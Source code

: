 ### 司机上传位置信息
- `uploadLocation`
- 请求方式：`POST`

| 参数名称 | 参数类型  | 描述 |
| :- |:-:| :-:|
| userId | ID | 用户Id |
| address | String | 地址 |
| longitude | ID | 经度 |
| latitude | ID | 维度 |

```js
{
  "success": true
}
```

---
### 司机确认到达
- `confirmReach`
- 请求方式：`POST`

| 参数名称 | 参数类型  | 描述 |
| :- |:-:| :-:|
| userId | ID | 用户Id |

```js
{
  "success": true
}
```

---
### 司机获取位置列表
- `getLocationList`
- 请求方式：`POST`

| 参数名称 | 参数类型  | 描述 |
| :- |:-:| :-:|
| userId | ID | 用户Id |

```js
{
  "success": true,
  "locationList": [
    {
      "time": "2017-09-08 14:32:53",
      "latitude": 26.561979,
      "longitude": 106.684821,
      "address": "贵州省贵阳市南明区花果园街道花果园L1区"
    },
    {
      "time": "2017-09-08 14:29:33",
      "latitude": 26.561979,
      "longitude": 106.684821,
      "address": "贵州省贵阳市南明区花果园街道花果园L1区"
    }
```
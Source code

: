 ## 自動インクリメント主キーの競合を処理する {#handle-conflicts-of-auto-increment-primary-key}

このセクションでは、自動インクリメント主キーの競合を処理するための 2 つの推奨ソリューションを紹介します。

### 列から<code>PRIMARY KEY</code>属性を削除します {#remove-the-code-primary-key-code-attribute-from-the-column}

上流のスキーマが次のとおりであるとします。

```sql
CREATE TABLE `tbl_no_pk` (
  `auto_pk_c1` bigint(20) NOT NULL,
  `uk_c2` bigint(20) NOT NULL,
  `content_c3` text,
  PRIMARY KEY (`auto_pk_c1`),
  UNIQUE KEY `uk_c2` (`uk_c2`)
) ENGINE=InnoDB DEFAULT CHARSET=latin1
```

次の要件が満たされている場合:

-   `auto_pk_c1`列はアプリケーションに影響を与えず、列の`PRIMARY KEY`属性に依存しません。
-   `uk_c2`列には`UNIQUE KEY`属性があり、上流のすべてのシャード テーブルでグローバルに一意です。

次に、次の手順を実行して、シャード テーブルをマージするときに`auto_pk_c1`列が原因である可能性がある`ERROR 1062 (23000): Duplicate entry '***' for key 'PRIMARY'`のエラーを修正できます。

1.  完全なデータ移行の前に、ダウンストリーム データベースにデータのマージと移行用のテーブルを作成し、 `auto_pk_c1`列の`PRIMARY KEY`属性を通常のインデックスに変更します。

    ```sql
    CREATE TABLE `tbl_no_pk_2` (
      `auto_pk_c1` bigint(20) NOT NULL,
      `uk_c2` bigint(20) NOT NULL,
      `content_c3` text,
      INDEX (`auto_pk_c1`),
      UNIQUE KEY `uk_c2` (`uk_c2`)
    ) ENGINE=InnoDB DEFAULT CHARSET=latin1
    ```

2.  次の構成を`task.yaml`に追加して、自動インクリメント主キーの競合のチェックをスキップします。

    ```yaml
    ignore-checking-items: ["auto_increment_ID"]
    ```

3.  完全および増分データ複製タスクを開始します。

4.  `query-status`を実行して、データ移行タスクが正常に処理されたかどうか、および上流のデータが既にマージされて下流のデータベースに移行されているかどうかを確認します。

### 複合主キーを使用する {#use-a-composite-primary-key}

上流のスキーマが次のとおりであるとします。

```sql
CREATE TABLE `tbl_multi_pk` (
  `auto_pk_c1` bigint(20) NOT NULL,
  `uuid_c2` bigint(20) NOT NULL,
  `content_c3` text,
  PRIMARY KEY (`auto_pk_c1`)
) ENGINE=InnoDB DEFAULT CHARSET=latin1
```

■ What you should do:
Write out the complete set of records exactly as given.

■ Result for this task:
Source code

: ### 司机上传位置信息
- `uploadLocation`
- 请求方式：`POST`

| 参数名称 | 参数类型  | 描述 |
| :- |:-:| :-:|
| userId | ID | 用户Id |
| address | String | 地址 |
| longitude | ID | 经度 |
| latitude | ID | 维度 |

```js
{
  "success": true
}
```

---
### 司机确认到达
- `confirmReach`
- 请求方式：`POST`

| 参数名称 | 参数类型  | 描述 |
| :- |:-:| :-:|
| userId | ID | 用户Id |

```js
{
  "success": true
}
```

---
### 司机获取位置列表
- `getLocationList`
- 请求方式：`POST`

| 参数名称 | 参数类型  | 描述 |
| :- |:-:| :-:|
| userId | ID | 用户Id |

```js
{
  "success": true,
  "locationList": [
    {
      "time": "2017-09-08 14:32:53",
      "latitude": 26.561979,
      "longitude": 106.684821,
      "address": "贵州省贵阳市南明区花果园街道花果园L1区"
    },
    {
      "time": "2017-09-08 14:29:33",
      "latitude": 26.561979,
      "longitude": 106.684821,
      "address": "贵州省贵阳市南明区花果园街道花果园L1区"
    }
```
Source code

: ## 自動インクリメント主キーの競合を処理する {#handle-conflicts-of-auto-increment-primary-key}

このセクションでは、自動インクリメント主キーの競合を処理するための 2 つの推奨ソリューションを紹介します。

### 列から<code>PRIMARY KEY</code>属性を削除します {#remove-the-code-primary-key-code-attribute-from-the-column}

上流のスキーマが次のとおりであるとします。

```sql
CREATE TABLE `tbl_no_pk` (
  `auto_pk_c1` bigint(20) NOT NULL,
  `uk_c2` bigint(20) NOT NULL,
  `content_c3` text,
  PRIMARY KEY (`auto_pk_c1`),
  UNIQUE KEY `uk_c2` (`uk_c2`)
) ENGINE=InnoDB DEFAULT CHARSET=latin1
```

次の要件が満たされている場合:

-   `auto_pk_c1`列はアプリケーションに影響を与えず、列の`PRIMARY KEY`属性に依存しません。
-   `uk_c2`列には`UNIQUE KEY`属性があり、上流のすべてのシャード テーブルでグローバルに一意です。

次に、次の手順を実行して、シャード テーブルをマージするときに`auto_pk_c1`列が原因である可能性がある`ERROR 1062 (23000): Duplicate entry '***' for key 'PRIMARY'`のエラーを修正できます。

1.  完全なデータ移行の前に、ダウンストリーム データベースにデータのマージと移行用のテーブルを作成し、 `auto_pk_c1`列の`PRIMARY KEY`属性を通常のインデックスに変更します。

    ```sql
    CREATE TABLE `tbl_no_pk_2` (
      `auto_pk_c1` bigint(20) NOT NULL,
      `uk_c2` bigint(20) NOT NULL,
      `content_c3` text,
      INDEX (`auto_pk_c1`),
      UNIQUE KEY `uk_c2` (`uk_c2`)
    ) ENGINE=InnoDB DEFAULT CHARSET=latin1
    ```

2.  次の構成を`task.yaml`に追加して、自動インクリメント主キーの競合のチェックをスキップします。

    ```yaml
    ignore-checking-items: ["auto_increment_ID"]
    ```

3.  完全および増分データ複製タスクを開始します。

4.  `query-status`を実行して、データ移行タスクが正常に処理されたかどうか、および上流のデータが既にマージされて下流のデータベースに移行されているかどうかを確認します。

### 複合主キーを使用する {#use-a-composite-primary-key}

上流のスキーマが次のとおりであるとします。

```sql
CREATE TABLE `tbl_multi_pk` (
  `auto_pk_c1` bigint(20) NOT NULL,
  `uuid_c2` bigint(20) NOT NULL,
  `content_c3` text,
  PRIMARY KEY (`auto_pk_c1`)
) ENGINE=InnoDB DEFAULT CHARSET=latin1
```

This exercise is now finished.